La SUEGRA TÓXICA exigió obediencia CIEGA por décadas, ahora SIN SALUD ruega ayuda y la NUERA le da la ESPALDA con ELEGANCIA

PARTE 1: El Reinado del Terror con Sabor a Salitre

El sol de Málaga siempre ha tenido la costumbre de dorarlo todo, de darle a la ciudad un aire de postal eterna, con su olor a salitre, a espeto de sardinas asándose en las barcas de la Misericordia y a jazmín en las noches de verano. Pero en el número cuarenta y dos del Paseo Marítimo, dentro del piso de techos altos y molduras recargadas de Doña Angustias, el sol parecía pedir permiso antes de entrar, y si lo hacía, se quedaba acobardado en una esquinita de la alfombra persa.

Doña Angustias no era una mujer; era una institución. Una de esas señoras de la vieja escuela del sur, armadas con un abanico que sonaba como un látigo cuando lo abría de golpe y una lengua que habría servido para afilar cuchillos jamoneros. Durante las últimas dos décadas, su nuera, Carmen, había sido el blanco principal, secundario y de reserva de todos sus dardos envenenados.

Carmen era una mujer que, cuando conoció a Paco —el único hijo varón de Angustias, la “niña de sus ojos”, su “rey moro”—, tenía la luz en la mirada de quien cree que el amor lo puede todo. Qué ilusa. No sabía que casarse con Paco incluía un contrato de servidumbre no remunerada con una suegra que consideraba que nadie, ni la mismísima Virgen de la Victoria, era lo suficientemente buena para su hijo.

—Hija mía —le decía Angustias en sus primeros años de matrimonio, sentada en la cabecera de la mesa mientras Carmen le servía un plato de puchero—. Yo no digo que tú no le pongas voluntad, que se ve que eres una muchacha apañada, pero es que a este caldo le falta “sustancia”. Mi Paco está acostumbrado a otra cosa. Está descolorío el pobre. Que parece que le echas el agua de fregar los platos, con todos mis respetos.

Carmen tragaba saliva, apretaba los labios hasta dejarlos blancos y asentía. Paco, encogido en su silla, fingía estar muy interesado en un garbanzo que se había quedado en el borde del plato.
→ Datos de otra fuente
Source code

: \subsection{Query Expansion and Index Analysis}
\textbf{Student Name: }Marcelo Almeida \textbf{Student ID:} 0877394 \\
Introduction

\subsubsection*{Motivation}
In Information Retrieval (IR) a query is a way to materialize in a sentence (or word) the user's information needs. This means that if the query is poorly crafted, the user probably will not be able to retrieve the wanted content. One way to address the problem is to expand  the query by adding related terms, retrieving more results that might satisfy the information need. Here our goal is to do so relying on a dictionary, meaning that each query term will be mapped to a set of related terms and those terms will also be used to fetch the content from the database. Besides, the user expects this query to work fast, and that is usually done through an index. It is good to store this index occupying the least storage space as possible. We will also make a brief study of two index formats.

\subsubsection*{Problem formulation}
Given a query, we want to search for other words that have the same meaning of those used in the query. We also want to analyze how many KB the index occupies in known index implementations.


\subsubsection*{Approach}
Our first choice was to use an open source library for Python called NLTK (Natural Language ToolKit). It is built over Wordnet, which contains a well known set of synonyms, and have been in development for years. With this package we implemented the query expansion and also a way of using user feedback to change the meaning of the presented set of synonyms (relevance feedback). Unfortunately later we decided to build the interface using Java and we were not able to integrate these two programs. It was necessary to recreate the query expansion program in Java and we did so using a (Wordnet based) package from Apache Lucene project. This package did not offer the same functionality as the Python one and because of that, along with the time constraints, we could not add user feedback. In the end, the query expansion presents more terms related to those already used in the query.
El terror psicológico de Doña Angustias no se basaba en grandes gritos. Qué va. Eso es de gente sin clase. Lo suyo era la gota malaya. Era el suspiro profundo cuando Carmen le traía un vaso de agua. Era pasar el dedo índice por encima del televisor de plasma cada vez que iba de visita y mirarse la yema con cara de asco, aunque Carmen hubiera pasado el plumero cinco minutos antes.

—No te preocupes, Carmen, si a mí el polvo no me mata —decía Angustias, tosiendo dramáticamente en un pañuelo de encaje—. Ya me encargo yo mañana de mandarte a mi Reme para que te dé un repaso a la casa, que veo que con el trabajo de la oficina no te da la vida. Si es que las mujeres de hoy en día queréis abarcar tanto que luego tenéis los rodapiés que son una vergüenza.
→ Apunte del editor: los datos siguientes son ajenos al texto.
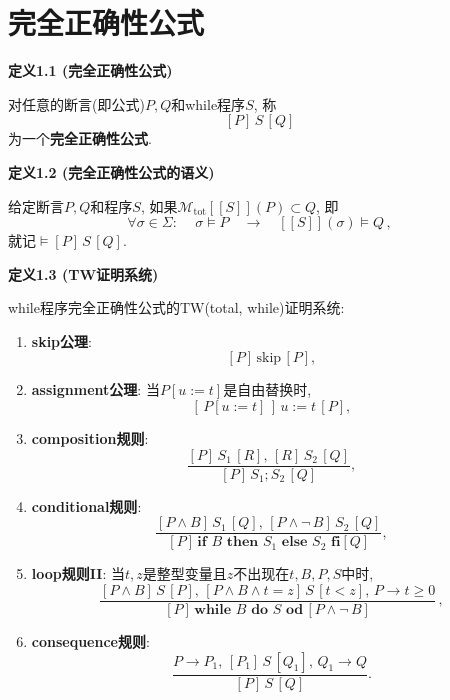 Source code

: \documentclass[UTF8]{ctexart}
\begin{document}
\setlength{\abovedisplayskip}{1pt}
\setlength{\belowdisplayskip}{1pt}

\section{完全正确性公式}

\hypertarget{sec:定义1.1}{}
\noindent\textbf{定义1.1 (完全正确性公式)}

对任意的断言(即公式)$P,Q$和while程序$S$, 称
\[
    [P]\,S\,[Q]
\]
为一个\textbf{完全正确性公式}.

\vspace{10pt}

\hypertarget{sec:定义1.2}{}
\noindent\textbf{定义1.2 (完全正确性公式的语义)}

给定断言$P,Q$和程序$S$, 如果$\mathcal{M}_{\mathrm{tot}}[\![S]\!](P)\subset Q$, 即
\[
    \forall\sigma\in\Sigma:\quad\,\sigma\models P
    \quad\to\quad[\![S]\!](\sigma)\models Q\,,
\]
就记$\models[P]\,S\,[Q]$.

\vspace{10pt}

\hypertarget{sec:定义1.3}{}
\noindent\textbf{定义1.3 (TW证明系统)}

while程序完全正确性公式的TW(total, while)证明系统:
\begin{enumerate}
    \item \textbf{skip公理}:
    \[
        [P]\,\mathrm{skip}\,[P],
    \]
    \item \textbf{assignment公理}: 当$P[u:=t]$是自由替换时,
    \[
        [\,P[u:=t]\,]\,u:=t\,[P],
    \]
    \item \textbf{composition规则}:
    \[
        \frac{[P]\,S_1\,[R],\,[R]\,S_2\,[Q]}
        {[P]\,S_1;S_2\,[Q]},
    \]
    \item \textbf{conditional规则}:
    \[
        \frac{[P\land B]\,S_1\,[Q],\,[P\land\neg\,B]\,S_2\,[Q]}
        {[P]\,\mathbf{if}\,\,B\,\,\mathbf{then}\,\,S_1\,\,\mathbf{else}
        \,\,S_2\,\,\mathbf{fi}[Q]},
    \]
    \item \textbf{loop规则II}: 当$t,z$是整型变量且$z$不出现在$t,B,P,S$中时,
    \vspace{5pt}
    \[
        \frac{[P\land B]\,S\,[P],\,[P\land B\land t=z]\,S\,[t<z],\,
        P\to t\geqslant 0}
        {[P]\,\mathbf{while}\,\,B\,\,\mathbf{do}\,\,S\,\,\mathbf{od}\,
        [P\land\neg\,B]}\,,
    \]
    \item \textbf{consequence规则}:
    \[
        \frac{P\to P_1,\,[P_1]\,S\,[Q_1],\,Q_1\to Q}
        {[P]\,S\,[Q]}.
    \]
\end{enumerate}
\end{document}
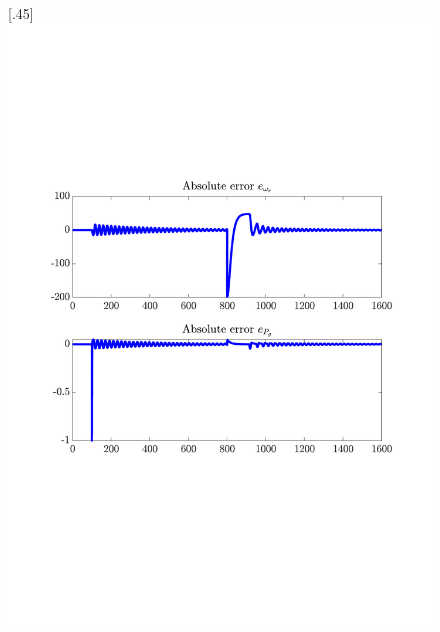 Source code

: \begin{figure}[H]
    \centering

    [.45\textwidth]{\includegraphics[width=1\linewidth, scale=1, trim=60 230 55 150,clip]{fig/Open_loop/exp_1_error.pdf}}
%

\end{figure}

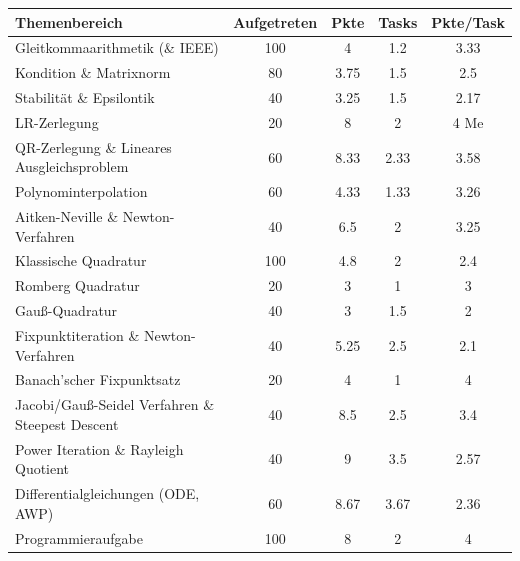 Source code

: \documentclass{scrartcl}
\begin{document}
	\begin{table}[H]
		\centering
		\begin{tabular}{lcccc}
			\toprule
			Themenbereich & Aufgetreten & Pkte & Tasks & Pkte/Task \\ \midrule
			Gleitkommaarithmetik (\& IEEE) 		& 100 		& 4 	& 1.2 	& 3.33 \\
			Kondition \& Matrixnorm 	& 80		& 3.75 	& 1.5 	& 2.5 \\
			Stabilität \& Epsilontik	& 40		& 3.25	& 1.5	& 2.17 \\
			LR-Zerlegung				& 20		& 8		& 2		& 4 Me \\
			QR-Zerlegung \& Lineares Ausgleichsproblem & 60 & 8.33 & 2.33 & 3.58 \\
			Polynominterpolation		& 60 		& 4.33 	& 1.33	& 3.26 \\
			Aitken-Neville \& Newton-Verfahren & 40	& 6.5 & 2	& 3.25 \\
			Klassische Quadratur		& 100		& 4.8	& 2		& 2.4 \\
			Romberg Quadratur			& 20		& 3		& 1		& 3 \\
			Gauß-Quadratur				& 40		& 3		& 1.5	& 2 \\
			Fixpunktiteration \& Newton-Verfahren & 40 & 5.25	& 2.5	& 2.1 \\
			Banach'scher Fixpunktsatz	& 20		& 4		& 1		& 4 \\
			Jacobi/Gauß-Seidel Verfahren \& Steepest Descent & 40	& 8.5 & 2.5 & 3.4 \\
			Power Iteration \& Rayleigh Quotient & 40 & 9 	& 3.5 	& 2.57 \\
			Differentialgleichungen (ODE, AWP) & 60 & 8.67 	& 3.67	& 2.36 \\ \midrule
			Programmieraufgabe 			& 100 		& 8		& 2		& 4
		\end{tabular}
	\end{table}
\end{document}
Fueron décadas de una obediencia casi ciega por parte de Carmen. Una sumisión forjada a base de no querer causar un disgusto a su marido, de intentar mantener la paz familiar, de tragarse los domingos enteros escuchando cómo Angustias le explicaba cómo doblar las sábanas bajeras para que no quedaran “como si las hubiera masticado un burro”. Carmen planchaba, Carmen cocinaba, Carmen organizaba los cumpleaños de la suegra soportando que esta devolviera los regalos porque “el verde pistacho me hace cara de muerta, a ver si es que tienes prisa por heredar”.
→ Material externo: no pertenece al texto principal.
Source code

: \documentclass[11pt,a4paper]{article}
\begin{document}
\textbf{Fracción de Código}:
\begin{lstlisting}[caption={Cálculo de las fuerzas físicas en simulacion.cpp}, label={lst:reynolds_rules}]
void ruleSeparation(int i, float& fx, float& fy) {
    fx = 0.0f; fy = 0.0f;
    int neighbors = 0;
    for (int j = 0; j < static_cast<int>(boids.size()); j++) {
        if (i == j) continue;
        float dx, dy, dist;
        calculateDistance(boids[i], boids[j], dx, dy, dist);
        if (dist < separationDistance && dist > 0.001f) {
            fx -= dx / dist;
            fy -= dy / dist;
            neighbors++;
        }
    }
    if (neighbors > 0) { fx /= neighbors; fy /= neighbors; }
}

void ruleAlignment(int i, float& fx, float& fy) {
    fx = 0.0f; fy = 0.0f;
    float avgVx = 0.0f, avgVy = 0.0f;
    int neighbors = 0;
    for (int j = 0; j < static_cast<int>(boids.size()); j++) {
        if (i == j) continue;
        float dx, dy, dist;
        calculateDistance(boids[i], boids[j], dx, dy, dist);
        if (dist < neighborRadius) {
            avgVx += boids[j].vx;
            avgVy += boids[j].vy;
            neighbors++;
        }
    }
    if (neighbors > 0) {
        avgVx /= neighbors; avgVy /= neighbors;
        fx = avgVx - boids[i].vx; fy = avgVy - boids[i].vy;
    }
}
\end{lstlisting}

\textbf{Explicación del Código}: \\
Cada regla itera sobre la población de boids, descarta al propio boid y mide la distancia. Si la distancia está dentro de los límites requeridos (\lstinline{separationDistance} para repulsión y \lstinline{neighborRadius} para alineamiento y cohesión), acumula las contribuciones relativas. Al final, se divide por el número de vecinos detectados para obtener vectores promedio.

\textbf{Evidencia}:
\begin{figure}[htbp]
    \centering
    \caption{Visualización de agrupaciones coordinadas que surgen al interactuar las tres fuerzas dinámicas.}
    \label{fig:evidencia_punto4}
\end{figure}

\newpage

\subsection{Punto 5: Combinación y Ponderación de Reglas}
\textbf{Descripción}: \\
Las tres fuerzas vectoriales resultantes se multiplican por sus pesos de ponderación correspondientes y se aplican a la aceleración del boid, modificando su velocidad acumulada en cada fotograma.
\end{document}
Pero el tiempo es un juez implacable y no perdona ni a las señoras con abanico. La vida fue pasando. Paco maduró, se fue dando cuenta poco a poco de la tiranía de su madre y empezó a soltar lastre. Y Carmen… Carmen acumuló cada desprecio, cada suspiro y cada crítica en una hucha mental. No con amargura, sino con la paciencia de quien está tejiendo una red muy fina y muy fuerte.

Hasta que la salud de Doña Angustias, que siempre había sido de hierro forjado, empezó a oxidarse. Primero fueron las rodillas, luego la cadera, y finalmente, un cúmulo de achaques que la obligaron a cambiar su trono en el salón por una enorme cama de caoba en la habitación de invitados de la casa de Paco y Carmen. Sí, porque cuando Angustias no pudo valerse por sí misma, exigió (no pidió, exigió) trasladarse con “su niño”.

Y ahí fue cuando la dinámica cambió, o al menos, eso creía Angustias.

PARTE 2: La Decadencia y la Campanilla del Infierno

La habitación de invitados de Carmen, antes un luminoso refugio de tonos pastel con vistas al Mediterráneo, se había convertido en un mausoleo. Angustias había hecho instalar cortinones de terciopelo burdeos porque “tanta luz me da jaqueca”, y la estancia olía permanentemente a alcohol de romero, Reflex y a queja contenida.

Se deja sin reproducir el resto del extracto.